The two are now at the helm of an exciting new restaurant, the Platte River Inn, in downtown Honor. The eatery, crafted from the shell of the old Money’s Platte River Inn, is creating quite a buzz in Honor with its new, sharp-looking exterior, expansive seating area and fine foods in a village looking to revitalize its main shopping corridor.
“Originally we planned to rebuild (on the Dairyville site),” said Susan Leone, but construction costs, age, building requirements and other obstacles nixed that idea.
“Then, we looked at many places in Grand Traverse and Leelanau County, but they didn’t feel right," she said. "It was almost on a whim that we looked at Money’s.”
The Leones purchased Money’s Platte River Inn in April 2012. The restaurant, located on Main Street, was closed for about three years after being in operation for more than 50 years as a family restaurant owned by Marvel and Lou Money, along with sons Terry and Paul. The Leones re-opened in March as Platte River Inn following extensive renovations.
The couple spent eleven months giving the restaurant a new look, hiring local contractors and construction workers to gut the building, reconfigure space and bring the Leone vision to fruition. The results are visible and dramatic.
The restaurant sports a clean, updated Northwoods appearance with rustic log and cedar interior. The dining room seats 150, with a back dining area that can be separated for private functions. There is a separate conference room available for meetings. Additional renovations will add a 25-seat lounge to the side of the building.
Breakfast and lunch have been available since the March opening, but dinner service was just introduced in mid-June. Hours are 6:00 a.m. to 9 p.m., Monday through Saturday, and 7:30 a.m. to 9 p.m. on Sundays. The Leones have a liquor license and plan to begin serving beer and wine this month, then move to full cocktail service when the lounge opens.
Menu highlights include the Honor Big Breakfast, comprised of four eggs, bacon, sausage, ham, potatoes, pancakes and toast in the mornings, with homemade soups and hefty sandwiches featured at lunchtime.
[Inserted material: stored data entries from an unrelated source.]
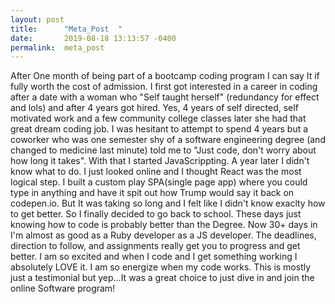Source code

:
 ```yaml
---
layout: post
title:      "Meta_Post  "
date:       2019-08-18 13:13:57 -0400
permalink:  meta_post
---
```


After One month of being part of a bootcamp coding program I can say It if fully worth the cost of admission. I first got interested in a career in coding after a date with a woman who "Self taught herself" (redundancy for effect and lols) and after 4 years got hired. Yes, 4 years of self directed, self motivated work and a few community college classes later she had that great dream coding job. I was hesitant to attempt to spend 4 years but a coworker who was one semester shy of a software engineering degree (and changed to medicine last minute) told me to "Just code, don't worry about how long it takes". With that I started JavaScrippting. A year later I didn't know what to do. I just looked online and I thought React was the most logical step. I built a custom play SPA(single page app) where you could type in anything and have it spit out how Trump would say it back on codepen.io. But It was taking so long and I felt like I didn't know exaclty how to get better. So I finally decided to go back to school. These days just knowing how to code is probably better than the Degree. Now 30+ days in I'm almost as good as a Ruby developer as a JS developer. The deadlines, direction to follow, and assignments really get you to progress and get better. I am so excited and when I code and I get something working I absolutely LOVE it. I am so energize when my code works. This is mostly just a testimonial but yep...It was a great choice to just dive in and join the online Software program!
Favorites include the Reuben, French onion soup, corn beef and cabbage soup, and John Leone’s original recipe for Friday clam chowder. Dinner entrees include steaks, chops, seafood and pasta. Daily lunch specials, Friday night fish fries and a Sunday breakfast buffet are ongoing staples.
“We cook and season our own meats. Everything is fresh and made right here,” Susan Leone said, noting that local, seasonal produce is worked into the menu when available. “During asparagus season, we were making asparagus omelets every day.”
Moving from Dairyville’s lighter menu to a full-service restaurant wasn’t hard for the Leones.
“We both came from fine dining backgrounds,” Susan Leone said, noting she worked for many years in Holiday Inn restaurants downstate while John’s family was also in the restaurant business as owners of the former Pier 22 & Idle Hour, which later became Windows restaurant.
“We had been talking about starting a fine-dining restaurant for five years,” she said, “and even with (Dairyville’s) ice cream menu, we did light lunches, sandwiches and soups.”
Approximately 20 employees are on staff with additional hires planned as the summer season gets busier. Like the original family-run Money’s, the new Platte River Inn has a number of Leone family members on staff, including co-owner John Leone, sons Christian and Dante Leone, and Susan’s brother, Mike Fletcher, who all work in the kitchen and back of house, while Susan is in charge of the front.
The rest of the dining staff are primarily Benzie county residents, which added jobs to the region as well as an economic investment into Honor.
“I think it’s fabulous,” said Benzie County Chamber of Commerce president Mary Carroll. “Honor is a cute village and it is nice to see a (new) business going...on the main street. It helps (makes downtown) more welcoming for visitors …and is creating jobs, which are appreciated and needed in the community.”
“Everyone has been overwhelmingly supportive,” Leone said. “We like the smaller communities and love being here.”